I’M A SAN FRANCISCAN AT HEART, born and raised first in the Marina and then in the outside lands of Park Merced, within earshot of the roar of the lions in the zoo. I was educated in public schools, and as a teenager traveled by walking, riding buses, streetcars, and cable cars, inhaling the scents of the street, and watching the people.
Although San Francisco has been called the Paris of the West, my outlook was provincial. When my parents drove me over The Golden Gate Bridge to board as a freshman at Dominican College, I felt like a pioneer crossing the great divide. From my second-story perch in Edgehill, a turn of the century mansion on campus, I was soon intoxicated by the mysterious beauty of Marin’s wooded valleys, and the majesty of Mt. Tamalpais.

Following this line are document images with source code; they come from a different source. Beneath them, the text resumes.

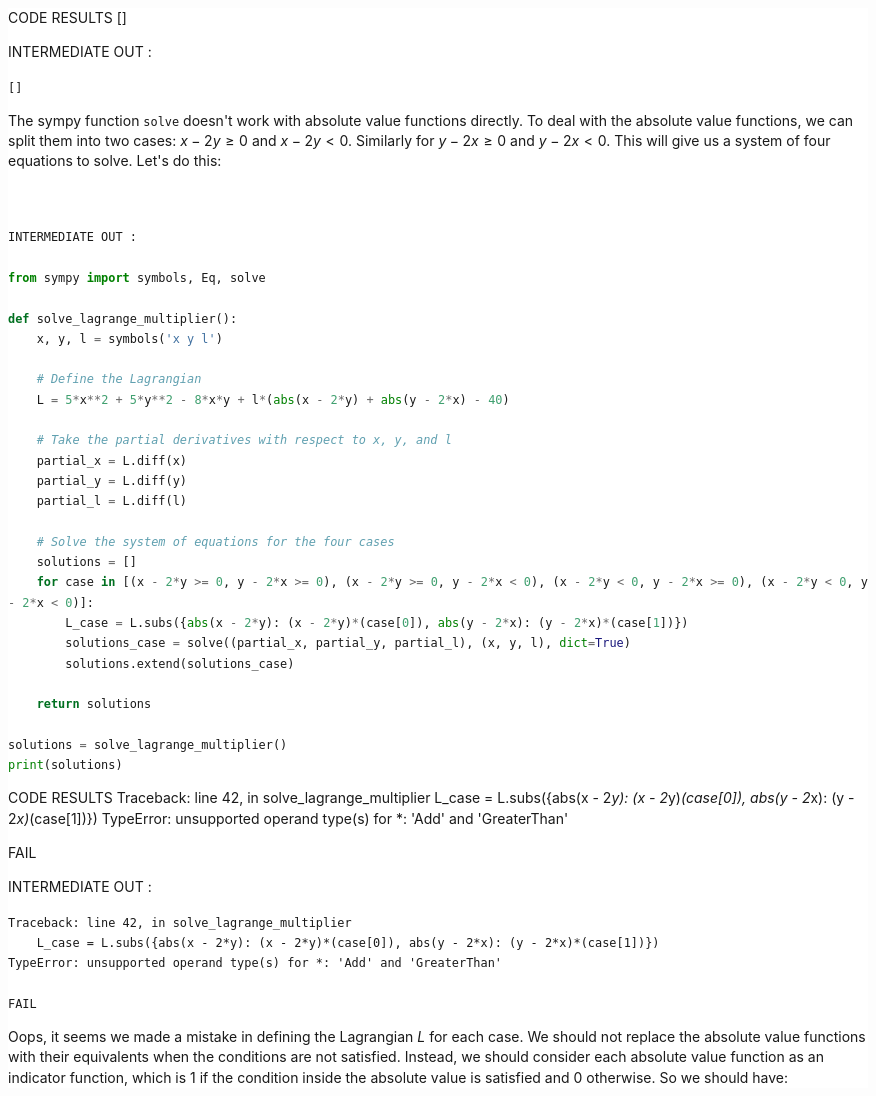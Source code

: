 CODE RESULTS []

INTERMEDIATE OUT :
```output
[]
```
The sympy function `solve` doesn't work with absolute value functions directly. To deal with the absolute value functions, we can split them into two cases: $x - 2y \geq 0$ and $x - 2y < 0$. Similarly for $y - 2x \geq 0$ and $y - 2x < 0$. This will give us a system of four equations to solve. Let's do this:

```python


INTERMEDIATE OUT :

from sympy import symbols, Eq, solve

def solve_lagrange_multiplier():
    x, y, l = symbols('x y l')

    # Define the Lagrangian
    L = 5*x**2 + 5*y**2 - 8*x*y + l*(abs(x - 2*y) + abs(y - 2*x) - 40)

    # Take the partial derivatives with respect to x, y, and l
    partial_x = L.diff(x)
    partial_y = L.diff(y)
    partial_l = L.diff(l)

    # Solve the system of equations for the four cases
    solutions = []
    for case in [(x - 2*y >= 0, y - 2*x >= 0), (x - 2*y >= 0, y - 2*x < 0), (x - 2*y < 0, y - 2*x >= 0), (x - 2*y < 0, y - 2*x < 0)]:
        L_case = L.subs({abs(x - 2*y): (x - 2*y)*(case[0]), abs(y - 2*x): (y - 2*x)*(case[1])})
        solutions_case = solve((partial_x, partial_y, partial_l), (x, y, l), dict=True)
        solutions.extend(solutions_case)

    return solutions

solutions = solve_lagrange_multiplier()
print(solutions)
```

CODE RESULTS Traceback: line 42, in solve_lagrange_multiplier
    L_case = L.subs({abs(x - 2*y): (x - 2*y)*(case[0]), abs(y - 2*x): (y - 2*x)*(case[1])})
TypeError: unsupported operand type(s) for *: 'Add' and 'GreaterThan'

FAIL


INTERMEDIATE OUT :
```output
Traceback: line 42, in solve_lagrange_multiplier
    L_case = L.subs({abs(x - 2*y): (x - 2*y)*(case[0]), abs(y - 2*x): (y - 2*x)*(case[1])})
TypeError: unsupported operand type(s) for *: 'Add' and 'GreaterThan'

FAIL

```
Oops, it seems we made a mistake in defining the Lagrangian $L$ for each case. We should not replace the absolute value functions with their equivalents when the conditions are not satisfied. Instead, we should consider each absolute value function as an indicator function, which is 1 if the condition inside the absolute value is satisfied and 0 otherwise. So we should have:
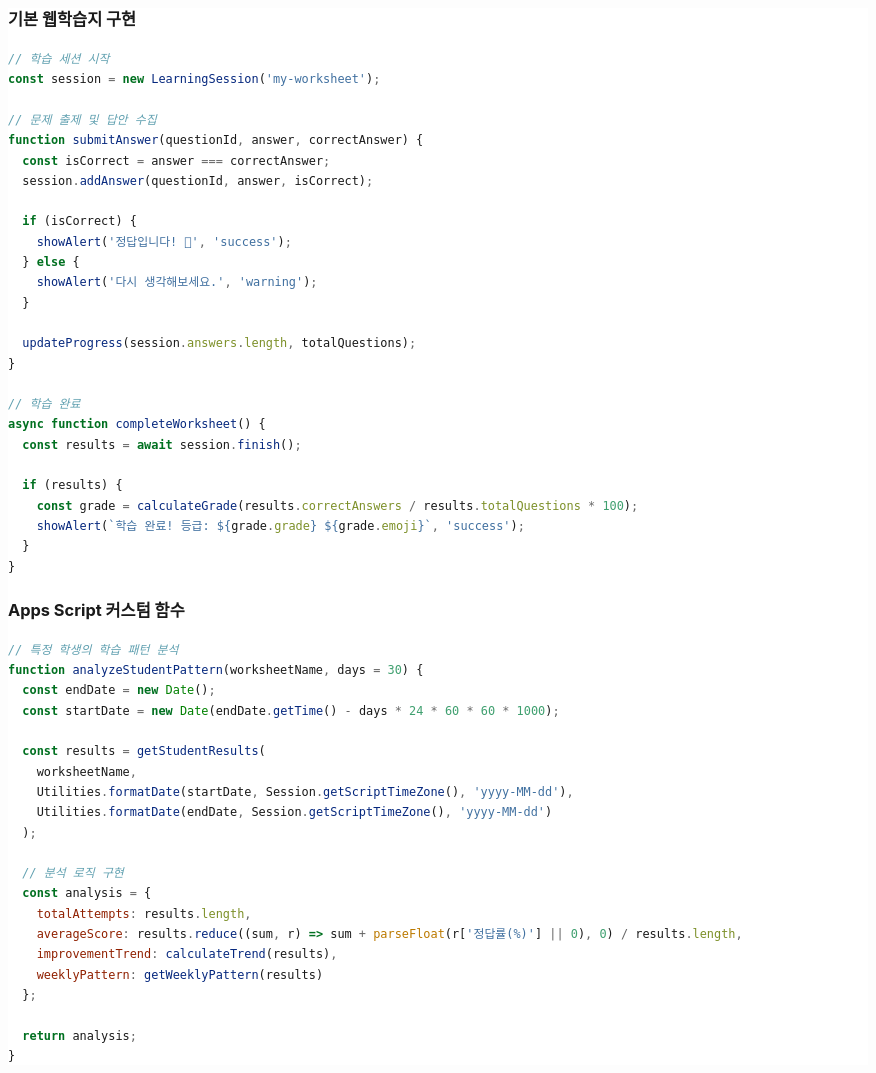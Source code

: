 ### 기본 웹학습지 구현

```javascript
// 학습 세션 시작
const session = new LearningSession('my-worksheet');

// 문제 출제 및 답안 수집
function submitAnswer(questionId, answer, correctAnswer) {
  const isCorrect = answer === correctAnswer;
  session.addAnswer(questionId, answer, isCorrect);
  
  if (isCorrect) {
    showAlert('정답입니다! 🎉', 'success');
  } else {
    showAlert('다시 생각해보세요.', 'warning');
  }
  
  updateProgress(session.answers.length, totalQuestions);
}

// 학습 완료
async function completeWorksheet() {
  const results = await session.finish();
  
  if (results) {
    const grade = calculateGrade(results.correctAnswers / results.totalQuestions * 100);
    showAlert(`학습 완료! 등급: ${grade.grade} ${grade.emoji}`, 'success');
  }
}
```

### Apps Script 커스텀 함수

```javascript
// 특정 학생의 학습 패턴 분석
function analyzeStudentPattern(worksheetName, days = 30) {
  const endDate = new Date();
  const startDate = new Date(endDate.getTime() - days * 24 * 60 * 60 * 1000);
  
  const results = getStudentResults(
    worksheetName, 
    Utilities.formatDate(startDate, Session.getScriptTimeZone(), 'yyyy-MM-dd'),
    Utilities.formatDate(endDate, Session.getScriptTimeZone(), 'yyyy-MM-dd')
  );
  
  // 분석 로직 구현
  const analysis = {
    totalAttempts: results.length,
    averageScore: results.reduce((sum, r) => sum + parseFloat(r['정답률(%)'] || 0), 0) / results.length,
    improvementTrend: calculateTrend(results),
    weeklyPattern: getWeeklyPattern(results)
  };
  
  return analysis;
}
```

The Tides on Bridgeway in Sausalito was an open-beamed, airy bookstore that had the same bohemian atmosphere as City Lights in San Francisco. City Lights had a gritty, urban, underground feel like a noir film. The Tides was an artists’ gathering place, book lovers’ hangout, and airy gateway by the bay to the wilds of Marin. Even then stories seemed to be running in my blood. In Northeast Harbor, Maine, where I briefly lived I helped open a bookstore called Bell, Book and Candle in a storefront that had once been Ober’s Meat Market.
While other dreams and forces took me far away, there are no places that have imprinted me as deeply as San Francisco and Marin. One part of me wanted to travel, another part wanted to dance, and yet another part wanted to write. In the end they each won out.